Delivery Of Goods / Services
- Delivery of the Goods shall be made to the Buyer’s address. The Buyer shall make all arrangements necessary to take delivery of the Goods whenever they are tendered for delivery, or delivery of the Goods shall be made to the Buyer at the Seller’s address.
- Delivery of the Goods to a carrier, either named by the Buyer or failing such naming to a carrier at the discretion of the Seller for the purpose of transmission to the Buyer, is deemed to be a delivery of the Goods to the Buyer.
- The costs of carriage and any insurance which the Buyer reasonably directs the Seller to incur shall be reimbursed by the Buyer (without any set-off or other withholding whatsoever) and shall be due on the date for payment of the Price. The carrier shall be deemed to be the Buyer’s agent.
- The failure of the Seller to deliver shall not entitle either party to treat this contract as repudiated.
- The Seller shall not be liable for any loss or damage whatsoever due to failure by the Seller to deliver the Goods (or any of them) promptly or at all.
- If the Seller retains property in the Goods nonetheless, all risk for the Goods passes to the Buyer on delivery.

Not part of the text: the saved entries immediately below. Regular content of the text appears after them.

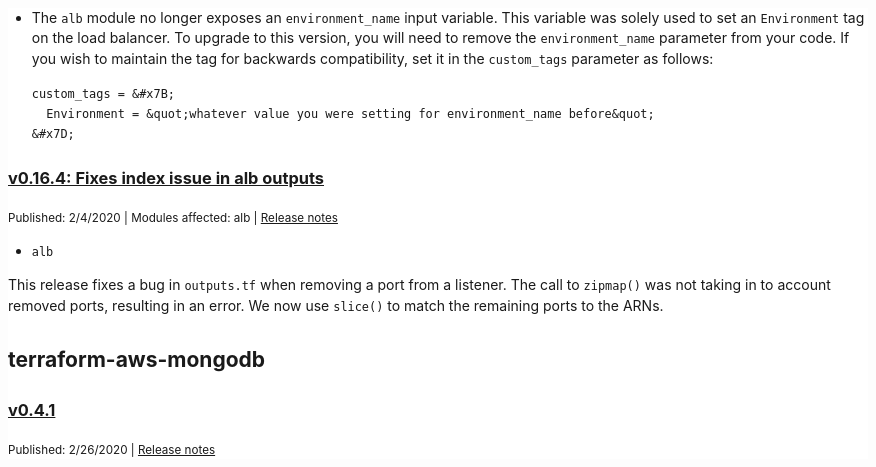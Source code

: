 <div style={{"overflow":"hidden","textOverflow":"ellipsis","display":"-webkit-box","WebkitLineClamp":10,"lineClamp":10,"WebkitBoxOrient":"vertical"}}>

  

- The `alb` module no longer exposes an `environment_name` input variable. This variable was solely used to set an `Environment` tag on the load balancer. To upgrade to this version, you will need to remove the `environment_name` parameter from your code. If you wish to maintain the tag for backwards compatibility, set it in the `custom_tags` parameter as follows:

    ```hcl
    custom_tags = &#x7B;
      Environment = &quot;whatever value you were setting for environment_name before&quot;
    &#x7D; 
    ```




</div>


### [v0.16.4: Fixes index issue in alb outputs](https://github.com/gruntwork-io/terraform-aws-load-balancer/releases/tag/v0.16.4)

<p style={{marginTop: "-20px", marginBottom: "10px"}}>
  <small>Published: 2/4/2020 | Modules affected: alb | <a href="https://github.com/gruntwork-io/terraform-aws-load-balancer/releases/tag/v0.16.4">Release notes</a></small>
</p>

<div style={{"overflow":"hidden","textOverflow":"ellipsis","display":"-webkit-box","WebkitLineClamp":10,"lineClamp":10,"WebkitBoxOrient":"vertical"}}>

  
* `alb`


This release fixes a bug in `outputs.tf` when removing a port from a listener. The call to `zipmap()` was not taking in to account removed ports, resulting in an error. We now use `slice()` to match the remaining ports to the ARNs.




</div>



## terraform-aws-mongodb


### [v0.4.1](https://github.com/gruntwork-io/terraform-aws-mongodb/releases/tag/v0.4.1)

<p style={{marginTop: "-20px", marginBottom: "10px"}}>
  <small>Published: 2/26/2020 | <a href="https://github.com/gruntwork-io/terraform-aws-mongodb/releases/tag/v0.4.1">Release notes</a></small>
</p>

<div style={{"overflow":"hidden","textOverflow":"ellipsis","display":"-webkit-box","WebkitLineClamp":10,"lineClamp":10,"WebkitBoxOrient":"vertical"}}>
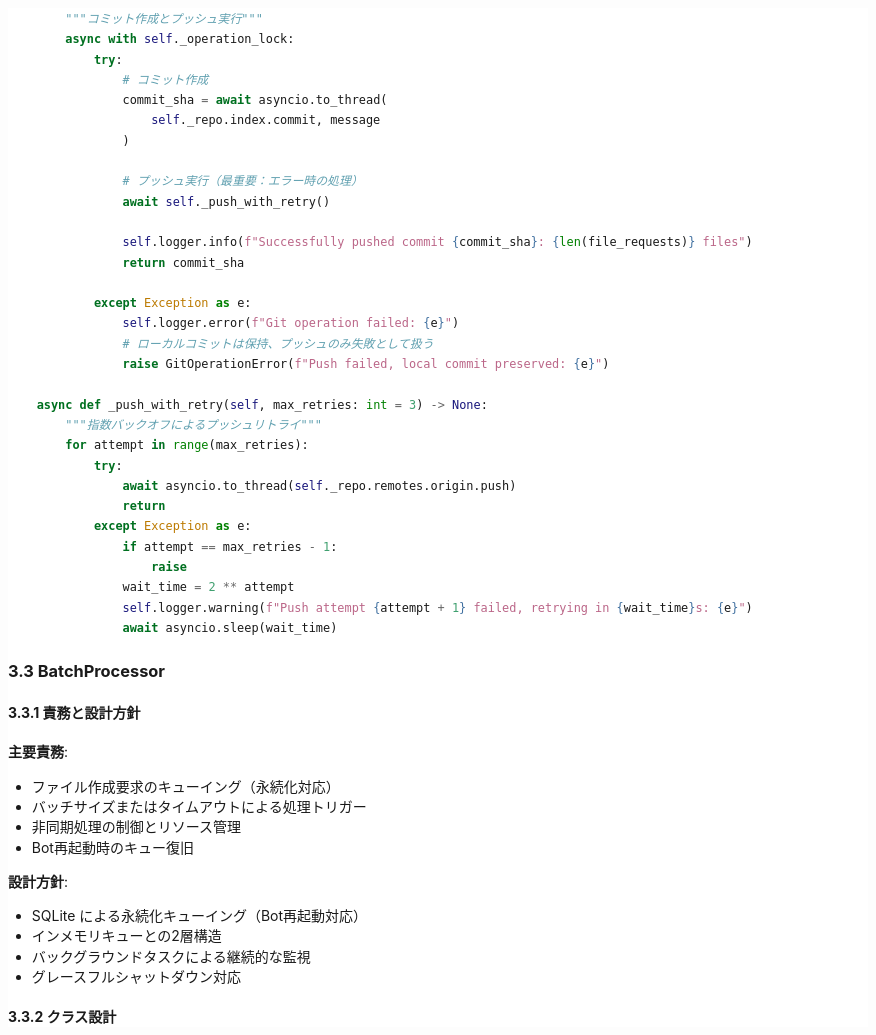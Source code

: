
 ```python
        """コミット作成とプッシュ実行"""
        async with self._operation_lock:
            try:
                # コミット作成
                commit_sha = await asyncio.to_thread(
                    self._repo.index.commit, message
                )

                # プッシュ実行（最重要：エラー時の処理）
                await self._push_with_retry()

                self.logger.info(f"Successfully pushed commit {commit_sha}: {len(file_requests)} files")
                return commit_sha

            except Exception as e:
                self.logger.error(f"Git operation failed: {e}")
                # ローカルコミットは保持、プッシュのみ失敗として扱う
                raise GitOperationError(f"Push failed, local commit preserved: {e}")

    async def _push_with_retry(self, max_retries: int = 3) -> None:
        """指数バックオフによるプッシュリトライ"""
        for attempt in range(max_retries):
            try:
                await asyncio.to_thread(self._repo.remotes.origin.push)
                return
            except Exception as e:
                if attempt == max_retries - 1:
                    raise
                wait_time = 2 ** attempt
                self.logger.warning(f"Push attempt {attempt + 1} failed, retrying in {wait_time}s: {e}")
                await asyncio.sleep(wait_time)
```

### 3.3 BatchProcessor

#### 3.3.1 責務と設計方針

**主要責務**:
- ファイル作成要求のキューイング（永続化対応）
- バッチサイズまたはタイムアウトによる処理トリガー
- 非同期処理の制御とリソース管理
- Bot再起動時のキュー復旧

**設計方針**:
- SQLite による永続化キューイング（Bot再起動対応）
- インメモリキューとの2層構造
- バックグラウンドタスクによる継続的な監視
- グレースフルシャットダウン対応

#### 3.3.2 クラス設計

- If any of the Goods are damaged or destroyed prior to property in them passing to the Buyer, the Seller is entitled, without prejudice to any of its other rights or remedies under these Terms and Conditions of Trade (including the right to receive payment of the balance of the Price for the Goods), to receive all insurance proceeds payable for the Goods. This applies whether or not the Price has become payable under the Contract. The production of these terms and conditions by the Seller is sufficient evidence of the Seller’s rights to receive the insurance proceeds without the need for any person dealing with the Seller to make further enquiries.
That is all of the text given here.